U.S. power emissions set to surge the most in more than 30 years
Greenhouse gas emissions from the U.S. energy industry are on track to surge the most in more than three decades as utilities increasingly turn to coal to power the economic recovery from the COVID-19 pandemic.
Carbon emissions will swell 7% this year to 4.89 billion metric tons, according to government data released Tuesday, the biggest increase since at least 1990. Coal’s share of the U.S. power mix will increase to 23%, up from 20% last year, as high natural gas prices prompt utilities to burn more of the dirtiest fossil fuel.
The report follows a landmark United Nations paper Monday warning that without drastic efforts to curb carbon emissions, the planet is on track to warm by 1.5 degrees Celsius (2.7 degrees Fahrenheit) over the next two decades, triggering catastrophic shifts in global weather patterns.
A handful of utilities continue to operate coal plants with no plans to shut them down, defying economic and political headwinds.
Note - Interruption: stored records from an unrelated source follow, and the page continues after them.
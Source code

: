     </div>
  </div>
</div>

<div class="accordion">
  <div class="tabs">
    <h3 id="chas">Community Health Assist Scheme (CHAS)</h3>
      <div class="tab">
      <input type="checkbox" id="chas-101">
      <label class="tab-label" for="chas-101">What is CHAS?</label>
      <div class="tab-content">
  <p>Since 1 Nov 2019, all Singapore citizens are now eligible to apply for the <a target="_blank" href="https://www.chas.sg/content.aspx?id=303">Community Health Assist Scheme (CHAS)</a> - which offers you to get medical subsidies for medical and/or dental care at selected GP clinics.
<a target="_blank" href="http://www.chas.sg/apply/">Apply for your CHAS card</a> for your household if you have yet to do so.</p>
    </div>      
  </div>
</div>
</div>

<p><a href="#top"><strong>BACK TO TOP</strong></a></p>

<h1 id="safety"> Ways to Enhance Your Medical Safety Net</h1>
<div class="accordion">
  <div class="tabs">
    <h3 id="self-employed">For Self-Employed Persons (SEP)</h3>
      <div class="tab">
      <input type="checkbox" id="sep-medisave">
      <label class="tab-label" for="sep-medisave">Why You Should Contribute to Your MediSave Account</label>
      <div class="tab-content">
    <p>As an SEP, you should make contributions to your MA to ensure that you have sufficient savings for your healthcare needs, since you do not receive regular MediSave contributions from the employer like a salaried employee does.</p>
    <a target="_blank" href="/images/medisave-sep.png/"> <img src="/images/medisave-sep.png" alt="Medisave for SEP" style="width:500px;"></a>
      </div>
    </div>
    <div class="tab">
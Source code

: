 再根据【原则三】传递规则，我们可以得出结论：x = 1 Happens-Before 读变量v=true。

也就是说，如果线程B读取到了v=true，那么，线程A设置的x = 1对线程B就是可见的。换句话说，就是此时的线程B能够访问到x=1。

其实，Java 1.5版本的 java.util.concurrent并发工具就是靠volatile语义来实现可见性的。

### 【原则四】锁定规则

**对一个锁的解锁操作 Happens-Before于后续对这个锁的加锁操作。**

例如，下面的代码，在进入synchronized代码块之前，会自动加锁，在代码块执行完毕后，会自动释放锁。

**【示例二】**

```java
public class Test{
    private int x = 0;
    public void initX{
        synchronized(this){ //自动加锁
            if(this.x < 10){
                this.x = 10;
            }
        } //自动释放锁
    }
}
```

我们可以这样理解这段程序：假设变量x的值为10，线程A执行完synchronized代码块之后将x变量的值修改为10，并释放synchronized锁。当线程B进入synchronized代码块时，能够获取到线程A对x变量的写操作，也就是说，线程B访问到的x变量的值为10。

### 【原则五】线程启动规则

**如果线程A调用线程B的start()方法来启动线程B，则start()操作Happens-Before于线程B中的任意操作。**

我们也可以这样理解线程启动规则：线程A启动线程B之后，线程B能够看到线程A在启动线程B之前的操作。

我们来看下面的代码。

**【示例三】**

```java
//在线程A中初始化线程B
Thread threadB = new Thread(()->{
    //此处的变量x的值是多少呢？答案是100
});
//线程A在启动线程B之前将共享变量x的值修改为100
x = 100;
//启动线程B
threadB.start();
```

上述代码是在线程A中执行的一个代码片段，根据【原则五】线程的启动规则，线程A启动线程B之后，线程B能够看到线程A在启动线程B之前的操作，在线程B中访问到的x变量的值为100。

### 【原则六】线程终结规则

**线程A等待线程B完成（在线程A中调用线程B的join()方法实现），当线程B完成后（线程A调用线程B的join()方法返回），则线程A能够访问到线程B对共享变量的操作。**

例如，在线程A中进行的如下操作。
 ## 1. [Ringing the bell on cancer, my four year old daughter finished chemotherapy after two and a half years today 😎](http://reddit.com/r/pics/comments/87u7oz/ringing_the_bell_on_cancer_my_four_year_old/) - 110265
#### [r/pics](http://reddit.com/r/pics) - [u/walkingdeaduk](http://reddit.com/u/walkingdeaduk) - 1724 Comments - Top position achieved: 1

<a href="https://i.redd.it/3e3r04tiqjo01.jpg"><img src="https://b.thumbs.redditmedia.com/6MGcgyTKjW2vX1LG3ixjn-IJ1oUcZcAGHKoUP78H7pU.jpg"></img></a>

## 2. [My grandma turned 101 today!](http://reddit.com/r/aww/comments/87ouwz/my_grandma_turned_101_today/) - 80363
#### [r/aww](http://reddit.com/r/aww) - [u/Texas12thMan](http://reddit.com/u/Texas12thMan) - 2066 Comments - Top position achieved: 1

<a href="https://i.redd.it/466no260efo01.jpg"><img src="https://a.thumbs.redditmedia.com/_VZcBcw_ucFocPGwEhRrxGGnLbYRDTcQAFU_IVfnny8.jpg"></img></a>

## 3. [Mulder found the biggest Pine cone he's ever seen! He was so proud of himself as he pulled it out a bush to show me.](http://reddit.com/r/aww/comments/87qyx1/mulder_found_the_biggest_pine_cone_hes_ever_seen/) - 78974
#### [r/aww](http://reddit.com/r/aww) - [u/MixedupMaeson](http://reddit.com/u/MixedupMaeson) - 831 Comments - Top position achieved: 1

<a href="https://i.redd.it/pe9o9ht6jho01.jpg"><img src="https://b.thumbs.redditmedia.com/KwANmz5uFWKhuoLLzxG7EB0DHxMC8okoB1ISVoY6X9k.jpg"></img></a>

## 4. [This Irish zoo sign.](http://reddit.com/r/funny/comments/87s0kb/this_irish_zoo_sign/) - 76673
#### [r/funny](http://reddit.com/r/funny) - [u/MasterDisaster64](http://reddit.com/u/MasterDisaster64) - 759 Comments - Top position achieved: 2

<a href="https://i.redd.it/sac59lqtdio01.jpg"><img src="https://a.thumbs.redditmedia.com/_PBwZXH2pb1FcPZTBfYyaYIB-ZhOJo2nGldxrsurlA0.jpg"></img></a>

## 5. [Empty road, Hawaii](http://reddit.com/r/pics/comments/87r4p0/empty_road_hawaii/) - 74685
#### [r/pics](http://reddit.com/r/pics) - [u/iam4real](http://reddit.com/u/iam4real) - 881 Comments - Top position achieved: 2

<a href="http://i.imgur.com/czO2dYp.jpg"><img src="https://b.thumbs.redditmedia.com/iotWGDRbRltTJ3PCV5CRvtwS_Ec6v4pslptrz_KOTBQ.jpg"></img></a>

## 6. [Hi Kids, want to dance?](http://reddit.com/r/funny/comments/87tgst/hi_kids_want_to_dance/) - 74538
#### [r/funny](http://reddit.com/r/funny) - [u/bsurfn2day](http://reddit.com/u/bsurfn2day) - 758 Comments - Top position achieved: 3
Despite the significant increase in emissions, they won’t be back to pre-pandemic levels. That’s because they took a massive 11% dive in 2020 when the virus left offices and factories closed. The Energy Department in January predicted that emissions this year would rebound just 4.7%.
Burning coal will account for 21% of the energy-related emissions this year, compared with 19% last year. Transportation was the biggest source of greenhouse gases in the U.S. in 2019, closely followed by energy production.
Coal is getting a price boost around the world because of the global economy’s recovery and ensuing increase in power consumption. U.S. exports are rising as a result, and miners are ramping up production. Coal output in the U.S. is expected to climb 13% in 2021 as demand grows in both domestic and international markets.